[Dataset excerpts]
# # # #

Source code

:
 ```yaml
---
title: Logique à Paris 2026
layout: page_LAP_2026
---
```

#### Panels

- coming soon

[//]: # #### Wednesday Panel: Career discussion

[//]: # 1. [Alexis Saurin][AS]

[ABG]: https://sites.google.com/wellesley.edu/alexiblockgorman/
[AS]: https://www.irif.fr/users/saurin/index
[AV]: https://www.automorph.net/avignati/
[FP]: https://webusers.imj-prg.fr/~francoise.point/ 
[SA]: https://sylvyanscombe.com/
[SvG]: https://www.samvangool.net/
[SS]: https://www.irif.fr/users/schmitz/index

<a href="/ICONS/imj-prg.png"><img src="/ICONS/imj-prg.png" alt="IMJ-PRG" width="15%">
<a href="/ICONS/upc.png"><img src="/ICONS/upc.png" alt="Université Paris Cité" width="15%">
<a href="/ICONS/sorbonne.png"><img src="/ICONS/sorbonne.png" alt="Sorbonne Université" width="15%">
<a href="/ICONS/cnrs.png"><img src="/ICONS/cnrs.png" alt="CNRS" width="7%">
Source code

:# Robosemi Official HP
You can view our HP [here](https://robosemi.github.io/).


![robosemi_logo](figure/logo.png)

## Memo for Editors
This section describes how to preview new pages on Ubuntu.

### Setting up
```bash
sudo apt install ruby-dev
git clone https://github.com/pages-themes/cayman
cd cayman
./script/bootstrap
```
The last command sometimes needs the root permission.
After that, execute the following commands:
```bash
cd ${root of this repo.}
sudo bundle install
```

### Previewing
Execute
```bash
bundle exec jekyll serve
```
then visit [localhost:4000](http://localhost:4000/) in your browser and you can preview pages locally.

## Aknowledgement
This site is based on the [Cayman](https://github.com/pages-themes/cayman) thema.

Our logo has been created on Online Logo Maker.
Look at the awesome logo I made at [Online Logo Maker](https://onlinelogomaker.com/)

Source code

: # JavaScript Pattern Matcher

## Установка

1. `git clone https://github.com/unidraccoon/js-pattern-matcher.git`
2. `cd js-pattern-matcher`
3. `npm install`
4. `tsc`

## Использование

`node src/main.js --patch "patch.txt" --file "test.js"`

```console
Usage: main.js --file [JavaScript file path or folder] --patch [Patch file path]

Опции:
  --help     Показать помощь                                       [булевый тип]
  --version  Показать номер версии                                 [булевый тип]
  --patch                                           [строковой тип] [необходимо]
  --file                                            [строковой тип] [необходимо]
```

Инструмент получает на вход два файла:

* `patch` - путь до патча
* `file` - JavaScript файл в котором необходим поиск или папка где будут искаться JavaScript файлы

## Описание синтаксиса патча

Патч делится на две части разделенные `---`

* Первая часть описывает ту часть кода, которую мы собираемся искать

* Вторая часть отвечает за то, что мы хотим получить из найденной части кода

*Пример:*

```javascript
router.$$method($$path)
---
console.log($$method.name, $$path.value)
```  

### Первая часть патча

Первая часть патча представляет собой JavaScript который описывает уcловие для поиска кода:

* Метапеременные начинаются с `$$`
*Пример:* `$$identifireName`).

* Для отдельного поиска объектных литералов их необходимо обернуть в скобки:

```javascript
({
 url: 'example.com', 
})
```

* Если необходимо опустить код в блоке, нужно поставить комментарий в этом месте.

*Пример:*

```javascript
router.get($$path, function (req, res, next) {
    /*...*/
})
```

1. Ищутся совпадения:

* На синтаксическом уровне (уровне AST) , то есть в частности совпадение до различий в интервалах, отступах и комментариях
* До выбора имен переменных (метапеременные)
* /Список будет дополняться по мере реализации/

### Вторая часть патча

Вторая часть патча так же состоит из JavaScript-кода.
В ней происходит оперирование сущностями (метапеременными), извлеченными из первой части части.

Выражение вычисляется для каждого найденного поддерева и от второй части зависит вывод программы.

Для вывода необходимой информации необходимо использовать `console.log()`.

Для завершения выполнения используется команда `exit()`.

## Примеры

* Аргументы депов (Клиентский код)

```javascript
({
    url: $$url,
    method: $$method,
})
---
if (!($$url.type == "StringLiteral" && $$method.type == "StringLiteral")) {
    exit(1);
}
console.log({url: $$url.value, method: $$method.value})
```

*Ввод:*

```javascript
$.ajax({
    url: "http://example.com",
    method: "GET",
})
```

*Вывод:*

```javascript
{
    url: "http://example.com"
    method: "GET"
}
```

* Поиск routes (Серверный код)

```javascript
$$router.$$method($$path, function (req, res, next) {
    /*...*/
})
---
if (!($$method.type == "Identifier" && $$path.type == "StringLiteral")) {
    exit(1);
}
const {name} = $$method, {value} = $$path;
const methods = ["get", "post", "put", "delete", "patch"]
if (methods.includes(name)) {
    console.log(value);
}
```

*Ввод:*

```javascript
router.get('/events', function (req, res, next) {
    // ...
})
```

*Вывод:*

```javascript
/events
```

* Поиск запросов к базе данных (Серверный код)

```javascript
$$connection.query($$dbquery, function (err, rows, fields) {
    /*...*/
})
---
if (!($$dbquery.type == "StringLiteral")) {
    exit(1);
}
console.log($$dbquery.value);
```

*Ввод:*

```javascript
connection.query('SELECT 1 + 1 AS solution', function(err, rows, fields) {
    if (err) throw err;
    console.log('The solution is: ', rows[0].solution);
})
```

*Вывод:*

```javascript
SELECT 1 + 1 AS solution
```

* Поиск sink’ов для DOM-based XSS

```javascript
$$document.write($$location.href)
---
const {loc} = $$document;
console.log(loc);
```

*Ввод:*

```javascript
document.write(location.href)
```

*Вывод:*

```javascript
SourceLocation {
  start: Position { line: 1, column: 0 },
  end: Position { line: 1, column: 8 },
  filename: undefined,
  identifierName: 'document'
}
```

# # # #

Exercise instructions: Report, as a bare number, how many lines above contain the string "Maker".

Finished exercise: 2